L’évaluation issue de l’éthique de la vertu repose sur l’idée selon laquelle chacun doit sans cesse cultiver ses vertus au sein de sa communauté. Preuss insiste sur le fait que les entreprises qui utilisent les paradis fiscaux ne contribuent pas pleinement aux communautés dans lesquelles elles opèrent, notamment à travers leurs activités de production, puisqu’elles acquittent une grande part de leur impôt dans une autre communauté, en l'occurrence un paradis fiscal. C’est là, selon lui, une raison suffisante pour rendre immorales, du point de vue de l’éthique de la vertu, les pratiques d’optimisation fiscale. (5)
Bien que sommaires, ces évaluations suscitent un début de réflexion. Mais elles ne sont, malheureusement, pas utilisées dans la partie qui suit – celle qui a trait, selon ses termes, à « l’impact de la domiciliation d’une entreprise dans un centre financier extraterritorial sur sa stratégie et ses réalisations en matière de RSE ». Il en résulte une déconnexion frustrante mais aussi troublante, car elle conduit à penser que les évaluations morales des activités des paradis fiscaux et des stratégies d'optimisation des firmes qui y ont recours sont, elles aussi, déconnectées de la réalité.
Alain Anquetil
(1) Voir « Pourquoi le ‘New York Times’ (et d’autres médias américains) ont un peu ignoré les ‘Panama papers’ » (Le Monde, 5 avril 2016) et « Panama Papers: Why No Big Splash or Times Participation? » (New York Times, 4 avril 2016, par la Public Editor Margaret Sullivan).
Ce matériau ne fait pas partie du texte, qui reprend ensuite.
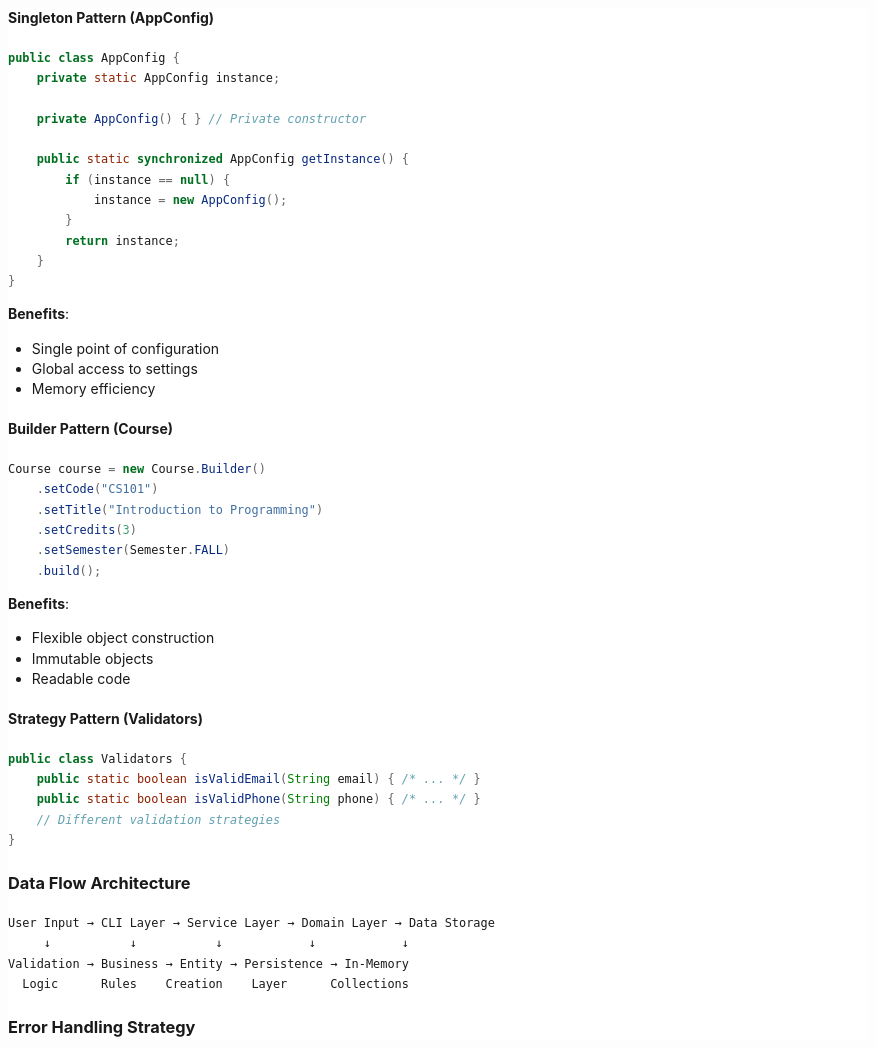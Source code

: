#### Singleton Pattern (AppConfig)
```java
public class AppConfig {
    private static AppConfig instance;
    
    private AppConfig() { } // Private constructor
    
    public static synchronized AppConfig getInstance() {
        if (instance == null) {
            instance = new AppConfig();
        }
        return instance;
    }
}
```
**Benefits**: 
- Single point of configuration
- Global access to settings
- Memory efficiency

#### Builder Pattern (Course)
```java
Course course = new Course.Builder()
    .setCode("CS101")
    .setTitle("Introduction to Programming")
    .setCredits(3)
    .setSemester(Semester.FALL)
    .build();
```
**Benefits**:
- Flexible object construction
- Immutable objects
- Readable code

#### Strategy Pattern (Validators)
```java
public class Validators {
    public static boolean isValidEmail(String email) { /* ... */ }
    public static boolean isValidPhone(String phone) { /* ... */ }
    // Different validation strategies
}
```

### Data Flow Architecture

```
User Input → CLI Layer → Service Layer → Domain Layer → Data Storage
     ↓           ↓           ↓            ↓            ↓
Validation → Business → Entity → Persistence → In-Memory
  Logic      Rules    Creation    Layer      Collections
```

### Error Handling Strategy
(2) L. Preuss, « Responsibility in paradise? The adoption of CSR tools by companies domiciled in tax havens », Journal of Business Ethics, 110, 2012, p. 1-14; G. R. Dowling, « The curious case of corporate tax avoidance: Is it socially irresponsible? », Journal of Business Ethics, 124, 2014, p. 173-184. On notera aussi R. W. McGee, « Three views on the ethics of tax evasion », Journal of Business Ethics, 67, 2006, p. 15-35, auquel je ne ferai pas référence ici.
(3) Sur les paradis fiscaux, voir Jean-Stéphane Mésonnier, « Les centres financiers extraterritoriaux : caractérisation et enjeux du suivi statistique », Bulletin de la Banque de France, 82, Oct. 2000.
(4) On est un peu surpris, à la lecture de l’article, de l’usage des expressions relatives à la politique fiscale des entreprises domiciliées dans des paradis fiscaux. L’expression « tax evasion » apparaît deux fois, « tax avoidance » cinq fois, deux occurrences étant accompagnées de l’adjectif « aggressive » (par exemple dans « aggressive tax avoidance strategies »).
(5) L'analyse de Preuss aurait été plus féconde et plus complète s'il avait d'abord cherché à identifier les biens moraux qui sont en question à propos de ces pratiques fiscales.